-- THE TASK --
Using the entries below, give the count of lines that hold "within". Say nothing besides the number.

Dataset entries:
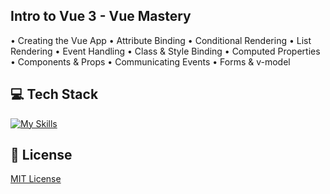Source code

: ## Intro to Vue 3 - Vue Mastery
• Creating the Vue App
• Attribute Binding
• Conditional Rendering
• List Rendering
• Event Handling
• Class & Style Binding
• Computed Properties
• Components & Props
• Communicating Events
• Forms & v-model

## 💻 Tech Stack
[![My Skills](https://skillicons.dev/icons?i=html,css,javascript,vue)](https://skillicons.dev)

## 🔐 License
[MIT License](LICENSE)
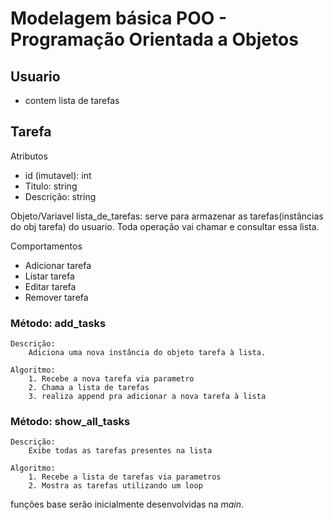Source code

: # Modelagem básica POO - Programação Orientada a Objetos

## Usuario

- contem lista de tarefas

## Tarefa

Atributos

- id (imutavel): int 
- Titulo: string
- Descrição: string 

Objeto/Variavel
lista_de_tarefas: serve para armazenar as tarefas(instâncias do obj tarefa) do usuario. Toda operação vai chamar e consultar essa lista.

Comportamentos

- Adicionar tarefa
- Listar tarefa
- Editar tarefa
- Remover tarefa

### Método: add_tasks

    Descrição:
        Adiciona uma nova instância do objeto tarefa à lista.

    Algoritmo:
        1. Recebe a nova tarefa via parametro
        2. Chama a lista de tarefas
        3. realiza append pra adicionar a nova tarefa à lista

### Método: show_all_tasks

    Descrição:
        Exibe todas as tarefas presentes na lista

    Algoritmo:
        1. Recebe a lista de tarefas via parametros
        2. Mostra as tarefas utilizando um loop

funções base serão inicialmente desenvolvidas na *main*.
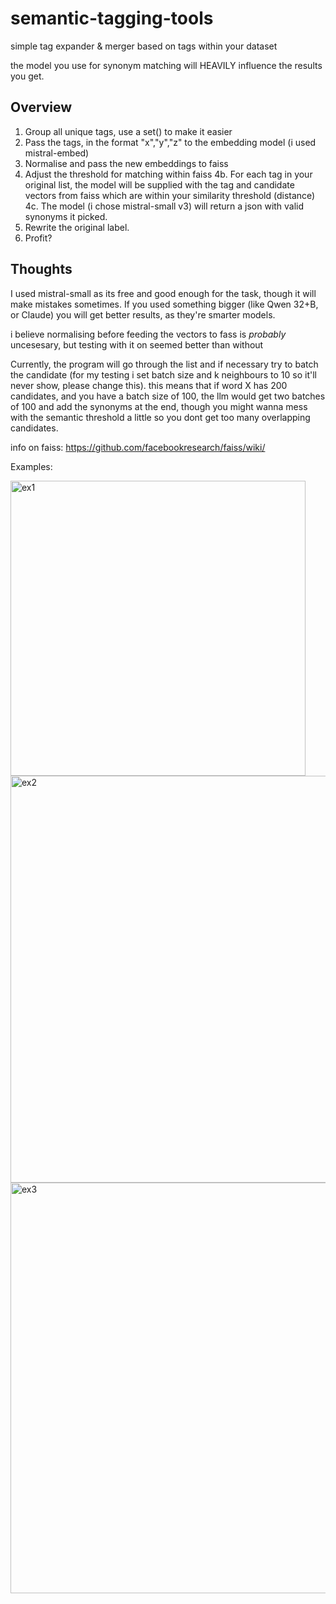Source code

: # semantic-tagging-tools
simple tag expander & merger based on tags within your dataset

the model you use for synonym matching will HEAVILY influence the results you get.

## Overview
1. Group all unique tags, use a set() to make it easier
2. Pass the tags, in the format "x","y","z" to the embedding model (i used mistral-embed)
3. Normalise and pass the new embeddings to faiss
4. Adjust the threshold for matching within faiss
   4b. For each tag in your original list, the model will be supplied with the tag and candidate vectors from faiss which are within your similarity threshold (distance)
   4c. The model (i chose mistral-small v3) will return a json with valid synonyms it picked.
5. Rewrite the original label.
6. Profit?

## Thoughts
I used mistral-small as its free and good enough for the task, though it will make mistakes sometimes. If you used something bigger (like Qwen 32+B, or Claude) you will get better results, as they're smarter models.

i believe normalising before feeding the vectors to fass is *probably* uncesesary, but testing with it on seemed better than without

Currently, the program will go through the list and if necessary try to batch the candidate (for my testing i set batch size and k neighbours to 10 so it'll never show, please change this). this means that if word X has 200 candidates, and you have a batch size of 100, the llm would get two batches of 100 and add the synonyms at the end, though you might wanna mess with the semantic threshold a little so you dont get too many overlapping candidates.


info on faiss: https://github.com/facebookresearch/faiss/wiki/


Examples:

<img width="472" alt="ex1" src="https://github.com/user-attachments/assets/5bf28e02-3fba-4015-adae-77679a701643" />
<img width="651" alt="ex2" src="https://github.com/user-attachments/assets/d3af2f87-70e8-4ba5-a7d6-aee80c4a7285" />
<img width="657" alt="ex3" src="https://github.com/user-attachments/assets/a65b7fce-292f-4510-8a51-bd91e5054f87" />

-- EXERCISE RESULT --
3